Scholarly Analysis and Interpretation.

This is the law of jealousies - And this is the most singular law in the whole Pentateuch: a law that seems to have been copied by almost all the nations of the earth, whether civilized or barbarian, as we find that similar modes of trial for suspected offenses were used when complete evidence was wanting to convict; and where it was expected that the object of their worship would interfere for the sake of justice, in order that the guilty should be brought to punishment, and the innocent be cleared. For general information on this head see at the end of this chapter. (See Numbers 5:31 (note)).

This is the law of jealousies,.... Which was appointed by God to deter wives from adultery, and preserve the people of Israel, the worshippers of him, from having a spurious brood among them; and to keep husbands from being cruel to their wives they might be jealous of, and to protect virtue and innocence, and to detect lewdness committed in the most secret manner; whereby God gave proof of his omniscience, that he had knowledge of the most private acts of uncleanness, and was the avenger of all such. The reasons why such a law was not made equally in favour of women, as of men, are supposed to be these: because of the greater authority of the man over the woman, which would seem to be lessened, if such a power was granted her; because marriage was not so much hurt, or so much damage came to families by the adultery of men, as of women; because women are more apt to be suspicious than men, and in those times more prone to adultery, through their eager desire of children, that they might not lie under reproach (o):
when a wife goeth aside to another instead of her husband, and is defiled; is suspected of going aside to another man, and is supposed to be defiled by him.
(o) Vid. Salden. ut supra, (Otia, l. 1. Exercitat. 6.) sect. 19.

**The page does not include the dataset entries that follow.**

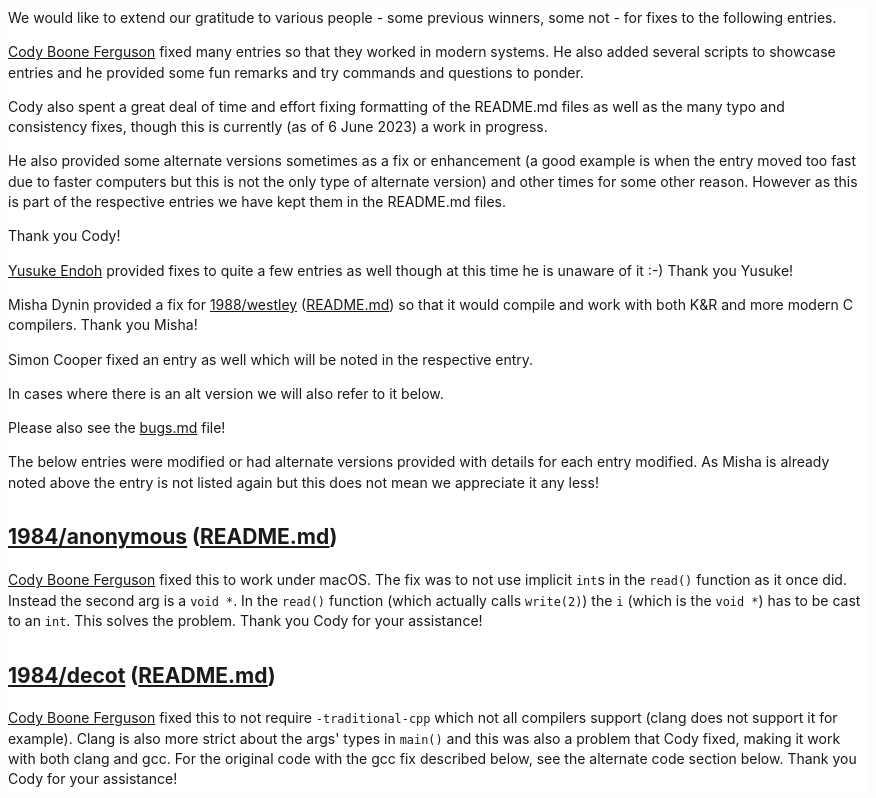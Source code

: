 We would like to extend our gratitude to various people - some previous winners,
some not - for fixes to the following entries.

[Cody Boone Ferguson](/winners.html#Cody_Boone_Ferguson) fixed many entries so
that they worked in modern systems. He also added several scripts to showcase
entries and he provided some fun remarks and try commands and questions to
ponder.

Cody also spent a great deal of time and effort fixing formatting of the
README.md files as well as the many typo and consistency fixes, though this is
currently (as of 6 June 2023) a work in progress.

He also provided some alternate versions sometimes as a fix or enhancement (a
good example is when the entry moved too fast due to faster computers but this
is not the only type of alternate version) and other times for some other
reason. However as this is part of the respective entries we have kept them in
the README.md files.

Thank you Cody!

[Yusuke Endoh](/winners.html#Yusuke_Endoh)  provided fixes to quite a few
entries as well though at this time he is unaware of it :-) Thank you Yusuke!

Misha Dynin provided a fix for [1988/westley](1988/westley/westley.c)
([README.md](1988/westley/README.md)) so that it would compile and work with
both K&R and more modern C compilers. Thank you Misha!

Simon Cooper fixed an entry as well which will be noted in the respective entry.

In cases where there is an alt version we will also refer to it below.

Please also see the [bugs.md](bugs.md) file!

The below entries were modified or had alternate versions provided with details
for each entry modified. As Misha is already noted above the entry is not listed
again but this does not mean we appreciate it any less!


## [1984/anonymous](1984/anonymous/anonymous.c) ([README.md](1984/anonymous/README.md]))

[Cody Boone Ferguson](/winners.html#Cody_Boone_Ferguson) fixed this to work
under macOS. The fix was to not use implicit `int`s in the `read()` function as
it once did. Instead the second arg is a `void *`.  In the `read()` function
(which actually calls `write(2)`) the `i` (which is the `void *`) has to be cast
to an `int`. This solves the problem. Thank you Cody for your assistance!


## [1984/decot](1984/decot/decot.c) ([README.md](1984/decot/README.md]))

[Cody Boone Ferguson](/winners.html#Cody_Boone_Ferguson) fixed this to not
require `-traditional-cpp` which not all compilers support (clang does not
support it for example). Clang is also more strict about the args' types in
`main()` and this was also a problem that Cody fixed, making it work with both
clang and gcc. For the original code with the gcc fix described below, see the
alternate code section below. Thank you Cody for your assistance!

This is the law of jealousies--Adultery discovered and proved was punished with death. But strongly suspected cases would occur, and this law made provision for the conviction of the guilty person. It was, however, not a trial conducted according to the forms of judicial process, but an ordeal through which a suspected adulteress was made to go--the ceremony being of that terrifying nature, that, on the known principles of human nature, guilt or innocence could not fail to appear. From the earliest times, the jealousy of Eastern people has established ordeals for the detection and punishment of suspected unchastity in wives. The practice was deep-rooted as well as universal. And it has been thought, that the Israelites being strongly biassed in favor of such usages, this law of jealousies "was incorporated among the other institutions of the Mosaic economy, in order to free it from the idolatrous rites which the heathens had blended with it." Viewed in this light, its sanction by divine authority in a corrected and improved form exhibits a proof at once of the wisdom and condescension of God.